In 2.6.3* kernels (test case was performed on the 2.6.33.3 kernel)
when physical memory runs out and there is a large swap partition -
the system completely stalls.
I noticed that when running debian lenny using dm-crypt with
encrypted / and swap with a 2.6.33.3 kernel (and all of the 2.6.3*
series iirc) when all physical memory is used (swapiness was left at
the default 60) the system hangs and does not respond. It can resume
normal operation some time later - however it seems to take a *very*
long time for the oom killer to come in. Obviously with swapoff this
doesn't happen - the oom killer comes in and does its job.
free -m
total used free shared buffers cached
Mem: 1980 1101 879 0 58 201
-/+ buffers/cache: 840 1139
Swap: 24943 0 24943
My simple test case is
dd if=/dev/zero of=/tmp/stall
and wait till /tmp fills...
--
Is there a reason - no one has taken any interesting in my email ?.... The behaviour isn't found on the 2.6.26 debian kernel. So I was thinking that it might be due to my intel graphics card / memory interplay ? .... --
Is that tmpfs sized the default 50% of RAM? But I wonder if you're suffering from a bug which KOSAKI-San just identified, and has very recently posted this patch: please try it and let us all know - thanks. Hugh [PATCH] tmpfs: Insert tmpfs cache pages to inactive list at first Shaohua Li reported parallel file copy on tmpfs can lead to OOM killer. This is regression of caused by commit 9ff473b9a7 (vmscan: evict streaming IO first). Wow, It is 2 years old patch! Currently, tmpfs file cache is inserted active list at first. It mean the insertion doesn't only increase numbers of pages in anon LRU, but also reduce anon scanning ratio. Therefore, vmscan will get totally confusion. It scan almost only file LRU even though the system have plenty unused tmpfs pages. Historically, lru_cache_add_active_anon() was used by two reasons. 1) Intend to priotize shmem page rather than regular file cache. 2) Intend to avoid reclaim priority inversion of used once pages. But we've lost both motivation because (1) Now we have separate anon and file LRU list. then, to insert active list doesn't help such priotize. (2) In past, one pte access bit will cause page activation. then to insert inactive list with pte access bit mean higher priority than to insert active list. Its priority inversion may lead to uninteded lru chun. but it was already solved by commit 645747462 (vmscan: detect mapped file pages used only once). (Thanks Hannes, you are great!) Thus, now we can use lru_cache_add_anon() instead. Reported-by: Shaohua Li <shaohua.li@intel.com> Cc: Wu Fengguang <fengguang.wu@intel.com> Cc: Johannes Weiner <hannes@cmpxchg.org> Cc: Rik van Riel <riel@redhat.com> Cc: Minchan Kim <minchan.kim@gmail.com> Cc: Hugh Dickins <hughd@google.com> Signed-off-by: KOSAKI Motohiro <kosaki.motohiro@jp.fujitsu.com> --- mm/filemap.c | 2 +- 1 files changed, 1 insertions(+), 1 deletions(-) diff --git a/mm/filemap.c b/mm/filemap.c index b941996..023ef61 100644 --- a/mm/filemap.c +++ ...

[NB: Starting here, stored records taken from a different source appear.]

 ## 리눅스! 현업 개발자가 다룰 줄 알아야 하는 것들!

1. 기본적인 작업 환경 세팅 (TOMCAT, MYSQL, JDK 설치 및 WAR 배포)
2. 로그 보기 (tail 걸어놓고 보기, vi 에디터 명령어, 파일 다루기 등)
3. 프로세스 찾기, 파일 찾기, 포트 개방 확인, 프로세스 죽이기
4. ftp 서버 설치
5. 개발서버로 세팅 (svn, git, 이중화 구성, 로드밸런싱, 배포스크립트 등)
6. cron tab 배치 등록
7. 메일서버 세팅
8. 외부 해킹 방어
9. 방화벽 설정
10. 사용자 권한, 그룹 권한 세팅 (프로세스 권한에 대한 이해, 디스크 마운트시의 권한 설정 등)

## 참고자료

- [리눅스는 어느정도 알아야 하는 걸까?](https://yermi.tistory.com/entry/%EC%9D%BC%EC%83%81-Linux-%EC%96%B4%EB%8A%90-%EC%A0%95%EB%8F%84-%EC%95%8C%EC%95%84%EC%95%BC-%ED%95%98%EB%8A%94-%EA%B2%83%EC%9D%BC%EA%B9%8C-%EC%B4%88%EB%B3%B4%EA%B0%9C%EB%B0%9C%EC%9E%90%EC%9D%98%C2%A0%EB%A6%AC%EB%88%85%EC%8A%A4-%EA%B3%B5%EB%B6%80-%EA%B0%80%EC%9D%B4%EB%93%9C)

That was just a simple test case with dd. That test case might be invalid - but it is trying to trigger out of memory - doing this any other way still causes the problem. I note that playing with some bios settings I was actually able to trigger what appeared to be graphics corruption issues when I launched kde applications ... nothing shows up in dmesg so this might just be a conflict between xorg and the kernel with those bios settings... Anyway, This is no longer a 'problem' for me since I disabled overcommit and altered the values for dirty_ratio and dirty_background_ratio - and I cannot trigger it. --
Disabling overcommit should always do it, but I'd be interested to know if restoring dirty_ratio to 40 would help your usecase. --
Actually it turns out on 2.6.34.1 I can trigger this issue. What it
really is, is that linux doesn't invoke the oom killer when it should
and kill something off. This is *really* annoying.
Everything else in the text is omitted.